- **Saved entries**
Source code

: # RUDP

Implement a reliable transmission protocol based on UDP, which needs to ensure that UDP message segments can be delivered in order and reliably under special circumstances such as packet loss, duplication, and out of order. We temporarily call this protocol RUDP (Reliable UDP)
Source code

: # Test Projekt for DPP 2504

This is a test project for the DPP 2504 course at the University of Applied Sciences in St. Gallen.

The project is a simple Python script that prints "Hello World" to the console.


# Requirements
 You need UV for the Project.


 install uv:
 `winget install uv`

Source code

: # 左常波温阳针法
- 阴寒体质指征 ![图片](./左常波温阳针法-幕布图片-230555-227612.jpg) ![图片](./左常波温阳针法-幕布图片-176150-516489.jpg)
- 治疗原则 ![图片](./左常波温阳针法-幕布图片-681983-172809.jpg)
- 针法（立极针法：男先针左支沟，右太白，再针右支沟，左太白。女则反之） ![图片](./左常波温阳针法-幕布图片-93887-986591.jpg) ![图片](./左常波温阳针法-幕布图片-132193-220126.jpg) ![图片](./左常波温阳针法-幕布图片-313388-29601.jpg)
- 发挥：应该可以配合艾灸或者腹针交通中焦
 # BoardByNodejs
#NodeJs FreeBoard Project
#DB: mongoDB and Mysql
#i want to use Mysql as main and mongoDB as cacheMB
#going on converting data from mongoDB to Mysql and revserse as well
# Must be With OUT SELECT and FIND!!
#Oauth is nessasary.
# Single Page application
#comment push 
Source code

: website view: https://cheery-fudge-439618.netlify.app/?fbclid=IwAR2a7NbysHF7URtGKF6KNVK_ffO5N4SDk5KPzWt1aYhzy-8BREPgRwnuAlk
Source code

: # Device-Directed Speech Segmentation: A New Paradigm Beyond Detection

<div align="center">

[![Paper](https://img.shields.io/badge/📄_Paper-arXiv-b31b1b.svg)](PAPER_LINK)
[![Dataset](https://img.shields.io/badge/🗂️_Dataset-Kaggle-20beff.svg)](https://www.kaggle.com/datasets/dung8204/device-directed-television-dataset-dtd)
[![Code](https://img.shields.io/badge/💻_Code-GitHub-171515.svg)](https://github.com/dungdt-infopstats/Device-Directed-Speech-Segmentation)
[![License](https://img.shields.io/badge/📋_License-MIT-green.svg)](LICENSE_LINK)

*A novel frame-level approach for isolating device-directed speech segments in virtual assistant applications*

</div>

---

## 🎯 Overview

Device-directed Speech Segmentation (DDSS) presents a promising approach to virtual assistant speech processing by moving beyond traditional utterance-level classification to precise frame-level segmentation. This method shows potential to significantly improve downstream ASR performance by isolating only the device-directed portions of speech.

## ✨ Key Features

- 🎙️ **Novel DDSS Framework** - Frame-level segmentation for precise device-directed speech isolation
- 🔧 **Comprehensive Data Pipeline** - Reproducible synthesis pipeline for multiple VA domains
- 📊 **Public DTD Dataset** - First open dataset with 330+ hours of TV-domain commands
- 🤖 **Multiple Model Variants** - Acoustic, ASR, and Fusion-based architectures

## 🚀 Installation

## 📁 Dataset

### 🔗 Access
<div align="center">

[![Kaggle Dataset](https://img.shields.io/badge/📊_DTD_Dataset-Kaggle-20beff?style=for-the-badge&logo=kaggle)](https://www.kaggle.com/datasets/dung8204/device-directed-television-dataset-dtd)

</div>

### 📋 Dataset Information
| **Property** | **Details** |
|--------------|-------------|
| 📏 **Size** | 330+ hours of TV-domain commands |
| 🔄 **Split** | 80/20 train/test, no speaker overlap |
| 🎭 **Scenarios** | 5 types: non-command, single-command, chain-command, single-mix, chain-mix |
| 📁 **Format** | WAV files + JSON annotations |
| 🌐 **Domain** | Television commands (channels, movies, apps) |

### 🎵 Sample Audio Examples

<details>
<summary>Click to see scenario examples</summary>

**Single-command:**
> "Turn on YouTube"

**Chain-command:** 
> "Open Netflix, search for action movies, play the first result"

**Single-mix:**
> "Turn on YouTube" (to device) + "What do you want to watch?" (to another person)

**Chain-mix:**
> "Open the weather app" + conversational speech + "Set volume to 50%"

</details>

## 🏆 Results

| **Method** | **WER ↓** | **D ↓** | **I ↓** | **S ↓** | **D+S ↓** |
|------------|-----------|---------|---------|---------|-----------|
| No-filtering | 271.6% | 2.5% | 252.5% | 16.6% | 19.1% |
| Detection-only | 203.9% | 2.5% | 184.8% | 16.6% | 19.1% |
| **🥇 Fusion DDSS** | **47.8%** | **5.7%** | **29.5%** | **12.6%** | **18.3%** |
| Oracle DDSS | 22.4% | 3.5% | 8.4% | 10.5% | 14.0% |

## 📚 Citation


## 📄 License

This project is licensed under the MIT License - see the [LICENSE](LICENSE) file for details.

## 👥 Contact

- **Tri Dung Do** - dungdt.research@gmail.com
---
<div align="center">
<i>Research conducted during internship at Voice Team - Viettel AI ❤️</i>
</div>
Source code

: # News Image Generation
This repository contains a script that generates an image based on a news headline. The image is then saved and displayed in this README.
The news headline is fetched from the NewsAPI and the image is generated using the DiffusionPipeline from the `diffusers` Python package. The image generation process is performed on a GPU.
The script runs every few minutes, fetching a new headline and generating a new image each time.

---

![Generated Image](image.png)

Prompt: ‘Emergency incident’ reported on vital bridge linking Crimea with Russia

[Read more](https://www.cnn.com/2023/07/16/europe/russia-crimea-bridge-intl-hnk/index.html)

- **Task goal**
Retype every record above exactly.

- **Answer for this exercise**
Source code

: # RUDP

Implement a reliable transmission protocol based on UDP, which needs to ensure that UDP message segments can be delivered in order and reliably under special circumstances such as packet loss, duplication, and out of order. We temporarily call this protocol RUDP (Reliable UDP)
Source code

: # Test Projekt for DPP 2504

This is a test project for the DPP 2504 course at the University of Applied Sciences in St. Gallen.

The project is a simple Python script that prints "Hello World" to the console.


# Requirements
 You need UV for the Project.


 install uv:
 `winget install uv`

Source code

: # 左常波温阳针法
- 阴寒体质指征 ![图片](./左常波温阳针法-幕布图片-230555-227612.jpg) ![图片](./左常波温阳针法-幕布图片-176150-516489.jpg)
- 治疗原则 ![图片](./左常波温阳针法-幕布图片-681983-172809.jpg)
- 针法（立极针法：男先针左支沟，右太白，再针右支沟，左太白。女则反之） ![图片](./左常波温阳针法-幕布图片-93887-986591.jpg) ![图片](./左常波温阳针法-幕布图片-132193-220126.jpg) ![图片](./左常波温阳针法-幕布图片-313388-29601.jpg)
- 发挥：应该可以配合艾灸或者腹针交通中焦
 # BoardByNodejs
#NodeJs FreeBoard Project
#DB: mongoDB and Mysql
#i want to use Mysql as main and mongoDB as cacheMB
#going on converting data from mongoDB to Mysql and revserse as well
# Must be With OUT SELECT and FIND!!
#Oauth is nessasary.
# Single Page application
#comment push 
Source code

: website view: https://cheery-fudge-439618.netlify.app/?fbclid=IwAR2a7NbysHF7URtGKF6KNVK_ffO5N4SDk5KPzWt1aYhzy-8BREPgRwnuAlk
Source code

: # Device-Directed Speech Segmentation: A New Paradigm Beyond Detection

<div align="center">

[![Paper](https://img.shields.io/badge/📄_Paper-arXiv-b31b1b.svg)](PAPER_LINK)
[![Dataset](https://img.shields.io/badge/🗂️_Dataset-Kaggle-20beff.svg)](https://www.kaggle.com/datasets/dung8204/device-directed-television-dataset-dtd)
[![Code](https://img.shields.io/badge/💻_Code-GitHub-171515.svg)](https://github.com/dungdt-infopstats/Device-Directed-Speech-Segmentation)
[![License](https://img.shields.io/badge/📋_License-MIT-green.svg)](LICENSE_LINK)

*A novel frame-level approach for isolating device-directed speech segments in virtual assistant applications*

</div>

---

## 🎯 Overview

Device-directed Speech Segmentation (DDSS) presents a promising approach to virtual assistant speech processing by moving beyond traditional utterance-level classification to precise frame-level segmentation. This method shows potential to significantly improve downstream ASR performance by isolating only the device-directed portions of speech.

## ✨ Key Features

- 🎙️ **Novel DDSS Framework** - Frame-level segmentation for precise device-directed speech isolation
- 🔧 **Comprehensive Data Pipeline** - Reproducible synthesis pipeline for multiple VA domains
- 📊 **Public DTD Dataset** - First open dataset with 330+ hours of TV-domain commands
- 🤖 **Multiple Model Variants** - Acoustic, ASR, and Fusion-based architectures

## 🚀 Installation

## 📁 Dataset

### 🔗 Access
<div align="center">

[![Kaggle Dataset](https://img.shields.io/badge/📊_DTD_Dataset-Kaggle-20beff?style=for-the-badge&logo=kaggle)](https://www.kaggle.com/datasets/dung8204/device-directed-television-dataset-dtd)

</div>

### 📋 Dataset Information
| **Property** | **Details** |
|--------------|-------------|
| 📏 **Size** | 330+ hours of TV-domain commands |
| 🔄 **Split** | 80/20 train/test, no speaker overlap |
| 🎭 **Scenarios** | 5 types: non-command, single-command, chain-command, single-mix, chain-mix |
| 📁 **Format** | WAV files + JSON annotations |
| 🌐 **Domain** | Television commands (channels, movies, apps) |

### 🎵 Sample Audio Examples

<details>
<summary>Click to see scenario examples</summary>

**Single-command:**
> "Turn on YouTube"

**Chain-command:** 
> "Open Netflix, search for action movies, play the first result"

**Single-mix:**
> "Turn on YouTube" (to device) + "What do you want to watch?" (to another person)

**Chain-mix:**
> "Open the weather app" + conversational speech + "Set volume to 50%"

</details>

## 🏆 Results

| **Method** | **WER ↓** | **D ↓** | **I ↓** | **S ↓** | **D+S ↓** |
|------------|-----------|---------|---------|---------|-----------|
| No-filtering | 271.6% | 2.5% | 252.5% | 16.6% | 19.1% |
| Detection-only | 203.9% | 2.5% | 184.8% | 16.6% | 19.1% |
| **🥇 Fusion DDSS** | **47.8%** | **5.7%** | **29.5%** | **12.6%** | **18.3%** |
| Oracle DDSS | 22.4% | 3.5% | 8.4% | 10.5% | 14.0% |

## 📚 Citation


## 📄 License

This project is licensed under the MIT License - see the [LICENSE](LICENSE) file for details.

## 👥 Contact

- **Tri Dung Do** - dungdt.research@gmail.com
---
<div align="center">
<i>Research conducted during internship at Voice Team - Viettel AI ❤️</i>
</div>
Source code

: # News Image Generation
This repository contains a script that generates an image based on a news headline. The image is then saved and displayed in this README.
The news headline is fetched from the NewsAPI and the image is generated using the DiffusionPipeline from the `diffusers` Python package. The image generation process is performed on a GPU.
The script runs every few minutes, fetching a new headline and generating a new image each time.

---

![Generated Image](image.png)

Prompt: ‘Emergency incident’ reported on vital bridge linking Crimea with Russia

[Read more](https://www.cnn.com/2023/07/16/europe/russia-crimea-bridge-intl-hnk/index.html)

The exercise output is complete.